Items listed in a dataset
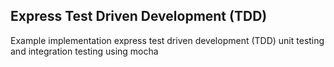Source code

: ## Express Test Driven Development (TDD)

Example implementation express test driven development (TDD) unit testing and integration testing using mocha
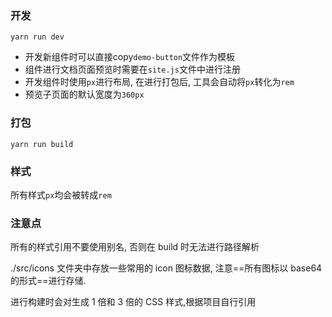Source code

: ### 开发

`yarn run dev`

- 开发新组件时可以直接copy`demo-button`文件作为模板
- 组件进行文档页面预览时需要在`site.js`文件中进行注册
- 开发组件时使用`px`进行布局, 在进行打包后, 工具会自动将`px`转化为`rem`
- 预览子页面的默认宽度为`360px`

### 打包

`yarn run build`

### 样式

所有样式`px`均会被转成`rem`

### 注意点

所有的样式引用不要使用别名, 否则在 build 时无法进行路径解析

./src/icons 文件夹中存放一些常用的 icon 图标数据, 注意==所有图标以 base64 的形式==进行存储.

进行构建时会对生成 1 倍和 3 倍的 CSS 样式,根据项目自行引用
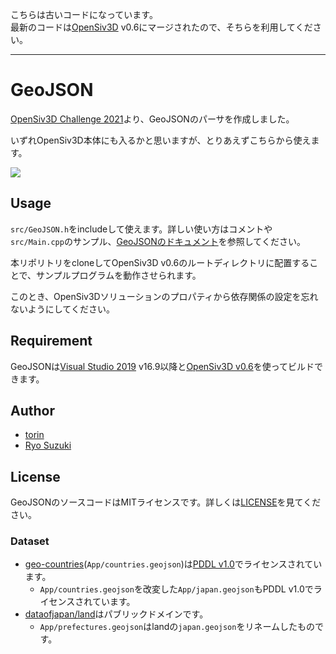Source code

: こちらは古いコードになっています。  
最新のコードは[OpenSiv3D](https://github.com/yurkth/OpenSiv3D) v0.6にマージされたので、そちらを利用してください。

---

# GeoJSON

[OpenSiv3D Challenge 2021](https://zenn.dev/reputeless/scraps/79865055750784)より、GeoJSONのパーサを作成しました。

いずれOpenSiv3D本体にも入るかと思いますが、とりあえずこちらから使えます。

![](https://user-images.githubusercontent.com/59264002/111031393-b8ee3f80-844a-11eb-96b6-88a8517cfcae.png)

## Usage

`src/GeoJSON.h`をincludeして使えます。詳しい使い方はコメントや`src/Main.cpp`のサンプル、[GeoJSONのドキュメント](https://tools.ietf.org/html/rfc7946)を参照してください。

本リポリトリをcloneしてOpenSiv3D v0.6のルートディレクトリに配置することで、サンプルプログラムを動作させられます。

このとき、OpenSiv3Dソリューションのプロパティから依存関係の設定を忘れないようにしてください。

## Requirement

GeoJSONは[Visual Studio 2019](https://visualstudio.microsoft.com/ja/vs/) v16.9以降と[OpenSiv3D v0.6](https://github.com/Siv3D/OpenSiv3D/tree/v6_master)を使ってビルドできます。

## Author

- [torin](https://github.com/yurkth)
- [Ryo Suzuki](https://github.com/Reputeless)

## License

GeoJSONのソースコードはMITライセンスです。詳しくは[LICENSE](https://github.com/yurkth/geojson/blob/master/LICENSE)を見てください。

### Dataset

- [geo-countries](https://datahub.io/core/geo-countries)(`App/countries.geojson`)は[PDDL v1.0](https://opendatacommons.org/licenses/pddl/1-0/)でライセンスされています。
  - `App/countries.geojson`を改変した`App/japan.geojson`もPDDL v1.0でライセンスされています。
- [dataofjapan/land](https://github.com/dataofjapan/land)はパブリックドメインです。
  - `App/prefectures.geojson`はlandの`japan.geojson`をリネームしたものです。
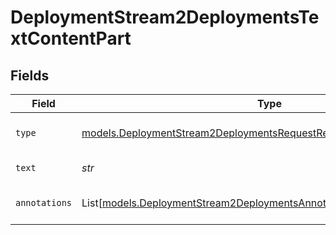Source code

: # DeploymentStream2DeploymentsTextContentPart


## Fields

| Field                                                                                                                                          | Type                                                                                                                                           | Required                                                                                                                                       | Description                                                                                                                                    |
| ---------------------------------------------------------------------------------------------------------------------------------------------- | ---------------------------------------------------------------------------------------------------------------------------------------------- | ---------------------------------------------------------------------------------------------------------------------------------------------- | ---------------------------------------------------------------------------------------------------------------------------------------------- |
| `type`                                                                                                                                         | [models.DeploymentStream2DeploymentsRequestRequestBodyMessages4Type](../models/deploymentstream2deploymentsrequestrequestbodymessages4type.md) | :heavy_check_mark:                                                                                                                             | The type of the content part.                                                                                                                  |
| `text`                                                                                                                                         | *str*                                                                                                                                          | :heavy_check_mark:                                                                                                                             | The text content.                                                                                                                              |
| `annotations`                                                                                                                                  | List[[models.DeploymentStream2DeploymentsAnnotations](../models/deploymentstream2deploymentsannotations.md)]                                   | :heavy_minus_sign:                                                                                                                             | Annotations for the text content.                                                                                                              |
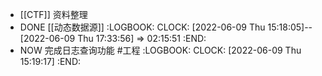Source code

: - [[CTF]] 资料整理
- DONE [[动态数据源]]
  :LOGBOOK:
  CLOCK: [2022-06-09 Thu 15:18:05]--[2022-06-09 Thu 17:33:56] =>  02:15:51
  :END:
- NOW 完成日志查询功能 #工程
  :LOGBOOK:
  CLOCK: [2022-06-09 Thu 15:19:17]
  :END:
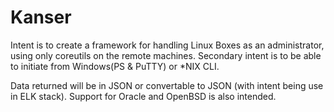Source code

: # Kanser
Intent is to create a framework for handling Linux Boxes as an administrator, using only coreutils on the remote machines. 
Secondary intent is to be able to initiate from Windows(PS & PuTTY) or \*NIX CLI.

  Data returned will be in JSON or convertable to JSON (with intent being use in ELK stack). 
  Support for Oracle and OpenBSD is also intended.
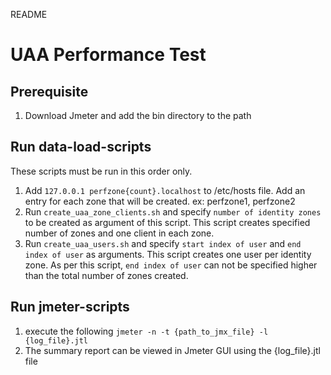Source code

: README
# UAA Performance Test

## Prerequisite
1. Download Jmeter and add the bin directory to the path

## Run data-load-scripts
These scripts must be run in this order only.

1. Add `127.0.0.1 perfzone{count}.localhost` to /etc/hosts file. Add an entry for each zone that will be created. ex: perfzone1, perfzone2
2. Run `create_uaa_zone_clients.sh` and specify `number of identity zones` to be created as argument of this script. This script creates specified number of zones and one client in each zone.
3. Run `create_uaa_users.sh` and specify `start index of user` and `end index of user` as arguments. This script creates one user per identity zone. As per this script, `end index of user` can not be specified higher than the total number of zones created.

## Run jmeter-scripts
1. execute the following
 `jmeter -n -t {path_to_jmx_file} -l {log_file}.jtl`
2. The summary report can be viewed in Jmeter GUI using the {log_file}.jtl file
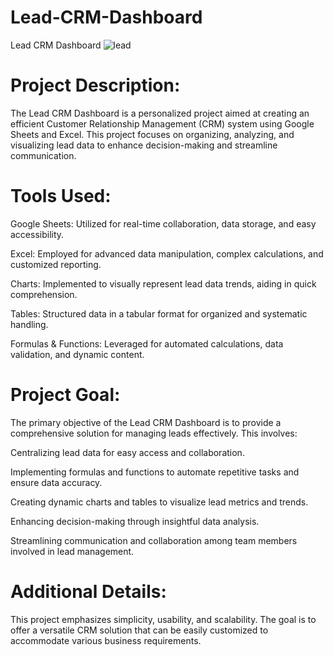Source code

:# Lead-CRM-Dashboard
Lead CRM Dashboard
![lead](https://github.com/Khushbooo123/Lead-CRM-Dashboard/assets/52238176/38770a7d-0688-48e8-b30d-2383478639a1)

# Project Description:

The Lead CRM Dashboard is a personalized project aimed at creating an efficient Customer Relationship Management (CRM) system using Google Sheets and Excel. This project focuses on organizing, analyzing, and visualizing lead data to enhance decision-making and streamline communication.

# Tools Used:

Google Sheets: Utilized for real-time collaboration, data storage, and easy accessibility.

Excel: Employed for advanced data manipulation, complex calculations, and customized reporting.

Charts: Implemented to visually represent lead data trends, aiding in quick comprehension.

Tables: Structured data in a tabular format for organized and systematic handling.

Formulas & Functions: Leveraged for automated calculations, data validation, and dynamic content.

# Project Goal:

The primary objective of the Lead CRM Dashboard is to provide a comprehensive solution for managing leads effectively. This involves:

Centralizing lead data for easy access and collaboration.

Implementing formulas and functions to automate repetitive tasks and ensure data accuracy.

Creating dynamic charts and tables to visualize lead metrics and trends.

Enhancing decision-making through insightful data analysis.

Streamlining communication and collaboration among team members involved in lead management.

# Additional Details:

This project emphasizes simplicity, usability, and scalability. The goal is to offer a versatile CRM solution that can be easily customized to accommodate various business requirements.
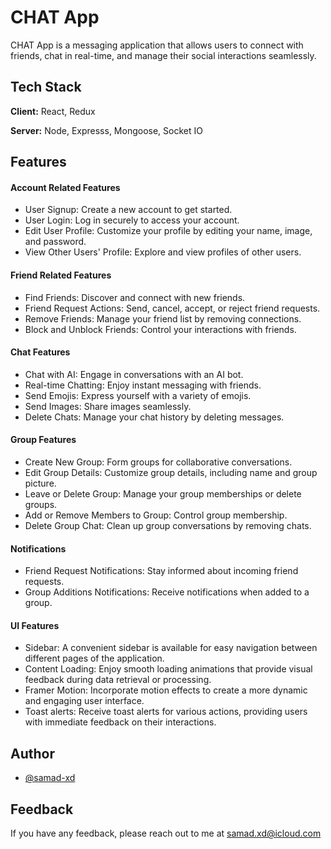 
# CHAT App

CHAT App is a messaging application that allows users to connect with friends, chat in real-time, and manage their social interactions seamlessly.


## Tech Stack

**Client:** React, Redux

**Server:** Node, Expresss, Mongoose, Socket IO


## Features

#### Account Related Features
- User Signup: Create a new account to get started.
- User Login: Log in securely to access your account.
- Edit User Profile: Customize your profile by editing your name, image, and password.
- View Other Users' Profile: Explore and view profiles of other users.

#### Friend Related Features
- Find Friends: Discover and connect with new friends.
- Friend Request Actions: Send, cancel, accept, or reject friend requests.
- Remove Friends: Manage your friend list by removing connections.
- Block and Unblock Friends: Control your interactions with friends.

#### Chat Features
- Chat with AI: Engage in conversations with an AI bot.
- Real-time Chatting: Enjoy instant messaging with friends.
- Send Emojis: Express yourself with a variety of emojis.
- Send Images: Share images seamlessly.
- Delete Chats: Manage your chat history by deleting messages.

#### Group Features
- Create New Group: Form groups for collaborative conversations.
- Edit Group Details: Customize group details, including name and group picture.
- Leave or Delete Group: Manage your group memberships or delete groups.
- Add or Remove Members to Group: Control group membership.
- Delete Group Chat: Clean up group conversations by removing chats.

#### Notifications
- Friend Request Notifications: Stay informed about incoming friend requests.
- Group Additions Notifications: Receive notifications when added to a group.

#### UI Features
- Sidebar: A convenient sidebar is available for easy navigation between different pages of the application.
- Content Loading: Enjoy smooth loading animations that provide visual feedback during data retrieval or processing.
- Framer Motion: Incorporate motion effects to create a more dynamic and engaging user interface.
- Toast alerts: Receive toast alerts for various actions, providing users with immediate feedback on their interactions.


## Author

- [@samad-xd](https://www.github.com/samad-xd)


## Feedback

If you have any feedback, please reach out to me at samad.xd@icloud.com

**Problem statement:** Collect every line above that contains the word "specified".

**Task answer:**
2. Run `create_uaa_zone_clients.sh` and specify `number of identity zones` to be created as argument of this script. This script creates specified number of zones and one client in each zone.
3. Run `create_uaa_users.sh` and specify `start index of user` and `end index of user` as arguments. This script creates one user per identity zone. As per this script, `end index of user` can not be specified higher than the total number of zones created.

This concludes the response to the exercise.